*AIM OF THE EXERCISE:* All entries below are to be returned in full, exactly as they stand.

*INFORMATION:*
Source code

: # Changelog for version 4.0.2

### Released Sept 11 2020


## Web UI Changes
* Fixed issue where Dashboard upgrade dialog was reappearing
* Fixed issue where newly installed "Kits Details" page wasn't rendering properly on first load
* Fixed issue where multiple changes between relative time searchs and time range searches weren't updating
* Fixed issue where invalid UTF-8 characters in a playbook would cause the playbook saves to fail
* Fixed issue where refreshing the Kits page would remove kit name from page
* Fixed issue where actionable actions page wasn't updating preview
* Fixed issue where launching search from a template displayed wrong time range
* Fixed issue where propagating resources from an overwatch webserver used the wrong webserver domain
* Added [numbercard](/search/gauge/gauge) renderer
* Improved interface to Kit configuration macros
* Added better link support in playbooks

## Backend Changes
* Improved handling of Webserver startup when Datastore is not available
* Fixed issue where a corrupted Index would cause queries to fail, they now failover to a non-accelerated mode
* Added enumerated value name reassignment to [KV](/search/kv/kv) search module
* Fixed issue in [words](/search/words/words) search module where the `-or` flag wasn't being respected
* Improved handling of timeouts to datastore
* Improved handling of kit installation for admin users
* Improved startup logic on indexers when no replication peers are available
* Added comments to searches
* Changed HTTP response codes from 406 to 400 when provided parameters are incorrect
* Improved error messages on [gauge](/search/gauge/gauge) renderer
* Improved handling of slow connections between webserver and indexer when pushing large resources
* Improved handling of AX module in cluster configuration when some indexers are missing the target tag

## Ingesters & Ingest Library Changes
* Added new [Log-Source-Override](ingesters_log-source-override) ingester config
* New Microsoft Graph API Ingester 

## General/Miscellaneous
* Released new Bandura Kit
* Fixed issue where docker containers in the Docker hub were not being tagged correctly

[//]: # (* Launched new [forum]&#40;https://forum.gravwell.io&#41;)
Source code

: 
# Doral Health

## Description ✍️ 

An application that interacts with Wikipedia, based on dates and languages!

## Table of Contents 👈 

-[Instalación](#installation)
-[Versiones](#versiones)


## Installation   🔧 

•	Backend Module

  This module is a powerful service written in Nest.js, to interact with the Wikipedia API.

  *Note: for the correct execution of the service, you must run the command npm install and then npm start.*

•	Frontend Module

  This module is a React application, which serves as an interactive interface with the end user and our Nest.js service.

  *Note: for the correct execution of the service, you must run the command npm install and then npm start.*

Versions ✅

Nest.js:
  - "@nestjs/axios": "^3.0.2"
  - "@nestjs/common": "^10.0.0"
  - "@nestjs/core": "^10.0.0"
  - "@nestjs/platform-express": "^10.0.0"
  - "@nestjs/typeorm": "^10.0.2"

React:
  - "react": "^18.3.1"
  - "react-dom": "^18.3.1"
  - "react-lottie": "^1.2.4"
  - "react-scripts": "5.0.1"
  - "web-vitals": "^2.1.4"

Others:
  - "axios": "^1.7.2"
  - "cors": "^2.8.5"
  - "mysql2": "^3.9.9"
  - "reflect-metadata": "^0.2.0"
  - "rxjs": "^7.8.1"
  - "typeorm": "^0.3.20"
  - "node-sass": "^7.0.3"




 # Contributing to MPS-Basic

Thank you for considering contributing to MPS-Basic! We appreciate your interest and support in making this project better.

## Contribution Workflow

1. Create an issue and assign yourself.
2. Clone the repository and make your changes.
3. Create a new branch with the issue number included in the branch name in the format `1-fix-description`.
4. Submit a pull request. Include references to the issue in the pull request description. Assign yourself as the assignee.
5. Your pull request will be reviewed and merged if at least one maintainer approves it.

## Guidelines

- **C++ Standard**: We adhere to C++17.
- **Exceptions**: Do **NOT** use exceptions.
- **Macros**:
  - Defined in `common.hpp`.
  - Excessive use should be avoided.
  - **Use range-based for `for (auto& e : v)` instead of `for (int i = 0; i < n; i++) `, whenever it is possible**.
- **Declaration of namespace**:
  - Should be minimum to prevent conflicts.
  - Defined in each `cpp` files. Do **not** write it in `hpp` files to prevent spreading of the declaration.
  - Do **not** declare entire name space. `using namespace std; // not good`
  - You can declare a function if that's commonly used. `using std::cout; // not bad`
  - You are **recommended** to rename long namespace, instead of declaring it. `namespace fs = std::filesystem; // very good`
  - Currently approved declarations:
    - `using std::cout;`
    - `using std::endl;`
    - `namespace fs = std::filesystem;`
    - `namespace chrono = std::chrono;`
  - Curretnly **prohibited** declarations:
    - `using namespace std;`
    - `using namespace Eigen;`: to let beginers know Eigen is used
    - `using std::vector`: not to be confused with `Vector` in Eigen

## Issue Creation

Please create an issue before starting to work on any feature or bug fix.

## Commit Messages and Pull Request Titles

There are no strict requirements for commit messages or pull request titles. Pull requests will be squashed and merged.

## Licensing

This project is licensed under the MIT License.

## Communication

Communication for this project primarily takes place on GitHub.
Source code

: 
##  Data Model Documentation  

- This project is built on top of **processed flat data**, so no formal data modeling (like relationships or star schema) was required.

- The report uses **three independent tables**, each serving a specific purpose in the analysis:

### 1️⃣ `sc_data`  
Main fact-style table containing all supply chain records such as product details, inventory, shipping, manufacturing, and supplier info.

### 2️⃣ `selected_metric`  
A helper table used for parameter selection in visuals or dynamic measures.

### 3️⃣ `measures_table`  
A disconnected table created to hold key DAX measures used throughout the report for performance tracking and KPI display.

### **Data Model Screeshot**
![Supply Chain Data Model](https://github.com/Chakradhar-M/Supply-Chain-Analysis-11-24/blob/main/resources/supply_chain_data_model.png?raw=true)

*TASK OUTPUT:*
Source code

: # Changelog for version 4.0.2

### Released Sept 11 2020


## Web UI Changes
* Fixed issue where Dashboard upgrade dialog was reappearing
* Fixed issue where newly installed "Kits Details" page wasn't rendering properly on first load
* Fixed issue where multiple changes between relative time searchs and time range searches weren't updating
* Fixed issue where invalid UTF-8 characters in a playbook would cause the playbook saves to fail
* Fixed issue where refreshing the Kits page would remove kit name from page
* Fixed issue where actionable actions page wasn't updating preview
* Fixed issue where launching search from a template displayed wrong time range
* Fixed issue where propagating resources from an overwatch webserver used the wrong webserver domain
* Added [numbercard](/search/gauge/gauge) renderer
* Improved interface to Kit configuration macros
* Added better link support in playbooks

## Backend Changes
* Improved handling of Webserver startup when Datastore is not available
* Fixed issue where a corrupted Index would cause queries to fail, they now failover to a non-accelerated mode
* Added enumerated value name reassignment to [KV](/search/kv/kv) search module
* Fixed issue in [words](/search/words/words) search module where the `-or` flag wasn't being respected
* Improved handling of timeouts to datastore
* Improved handling of kit installation for admin users
* Improved startup logic on indexers when no replication peers are available
* Added comments to searches
* Changed HTTP response codes from 406 to 400 when provided parameters are incorrect
* Improved error messages on [gauge](/search/gauge/gauge) renderer
* Improved handling of slow connections between webserver and indexer when pushing large resources
* Improved handling of AX module in cluster configuration when some indexers are missing the target tag

## Ingesters & Ingest Library Changes
* Added new [Log-Source-Override](ingesters_log-source-override) ingester config
* New Microsoft Graph API Ingester 

## General/Miscellaneous
* Released new Bandura Kit
* Fixed issue where docker containers in the Docker hub were not being tagged correctly

[//]: # (* Launched new [forum]&#40;https://forum.gravwell.io&#41;)
Source code

: 
# Doral Health

## Description ✍️ 

An application that interacts with Wikipedia, based on dates and languages!

## Table of Contents 👈 

-[Instalación](#installation)
-[Versiones](#versiones)


## Installation   🔧 

•	Backend Module

  This module is a powerful service written in Nest.js, to interact with the Wikipedia API.

  *Note: for the correct execution of the service, you must run the command npm install and then npm start.*

•	Frontend Module

  This module is a React application, which serves as an interactive interface with the end user and our Nest.js service.

  *Note: for the correct execution of the service, you must run the command npm install and then npm start.*

Versions ✅

Nest.js:
  - "@nestjs/axios": "^3.0.2"
  - "@nestjs/common": "^10.0.0"
  - "@nestjs/core": "^10.0.0"
  - "@nestjs/platform-express": "^10.0.0"
  - "@nestjs/typeorm": "^10.0.2"

React:
  - "react": "^18.3.1"
  - "react-dom": "^18.3.1"
  - "react-lottie": "^1.2.4"
  - "react-scripts": "5.0.1"
  - "web-vitals": "^2.1.4"

Others:
  - "axios": "^1.7.2"
  - "cors": "^2.8.5"
  - "mysql2": "^3.9.9"
  - "reflect-metadata": "^0.2.0"
  - "rxjs": "^7.8.1"
  - "typeorm": "^0.3.20"
  - "node-sass": "^7.0.3"




 # Contributing to MPS-Basic

Thank you for considering contributing to MPS-Basic! We appreciate your interest and support in making this project better.

## Contribution Workflow

1. Create an issue and assign yourself.
2. Clone the repository and make your changes.
3. Create a new branch with the issue number included in the branch name in the format `1-fix-description`.
4. Submit a pull request. Include references to the issue in the pull request description. Assign yourself as the assignee.
5. Your pull request will be reviewed and merged if at least one maintainer approves it.

## Guidelines

- **C++ Standard**: We adhere to C++17.
- **Exceptions**: Do **NOT** use exceptions.
- **Macros**:
  - Defined in `common.hpp`.
  - Excessive use should be avoided.
  - **Use range-based for `for (auto& e : v)` instead of `for (int i = 0; i < n; i++) `, whenever it is possible**.
- **Declaration of namespace**:
  - Should be minimum to prevent conflicts.
  - Defined in each `cpp` files. Do **not** write it in `hpp` files to prevent spreading of the declaration.
  - Do **not** declare entire name space. `using namespace std; // not good`
  - You can declare a function if that's commonly used. `using std::cout; // not bad`
  - You are **recommended** to rename long namespace, instead of declaring it. `namespace fs = std::filesystem; // very good`
  - Currently approved declarations:
    - `using std::cout;`
    - `using std::endl;`
    - `namespace fs = std::filesystem;`
    - `namespace chrono = std::chrono;`
  - Curretnly **prohibited** declarations:
    - `using namespace std;`
    - `using namespace Eigen;`: to let beginers know Eigen is used
    - `using std::vector`: not to be confused with `Vector` in Eigen

## Issue Creation

Please create an issue before starting to work on any feature or bug fix.

## Commit Messages and Pull Request Titles

There are no strict requirements for commit messages or pull request titles. Pull requests will be squashed and merged.

## Licensing

This project is licensed under the MIT License.

## Communication

Communication for this project primarily takes place on GitHub.
Source code

: 
##  Data Model Documentation  

- This project is built on top of **processed flat data**, so no formal data modeling (like relationships or star schema) was required.

- The report uses **three independent tables**, each serving a specific purpose in the analysis:

### 1️⃣ `sc_data`  
Main fact-style table containing all supply chain records such as product details, inventory, shipping, manufacturing, and supplier info.

### 2️⃣ `selected_metric`  
A helper table used for parameter selection in visuals or dynamic measures.

### 3️⃣ `measures_table`  
A disconnected table created to hold key DAX measures used throughout the report for performance tracking and KPI display.

### **Data Model Screeshot**
![Supply Chain Data Model](https://github.com/Chakradhar-M/Supply-Chain-Analysis-11-24/blob/main/resources/supply_chain_data_model.png?raw=true)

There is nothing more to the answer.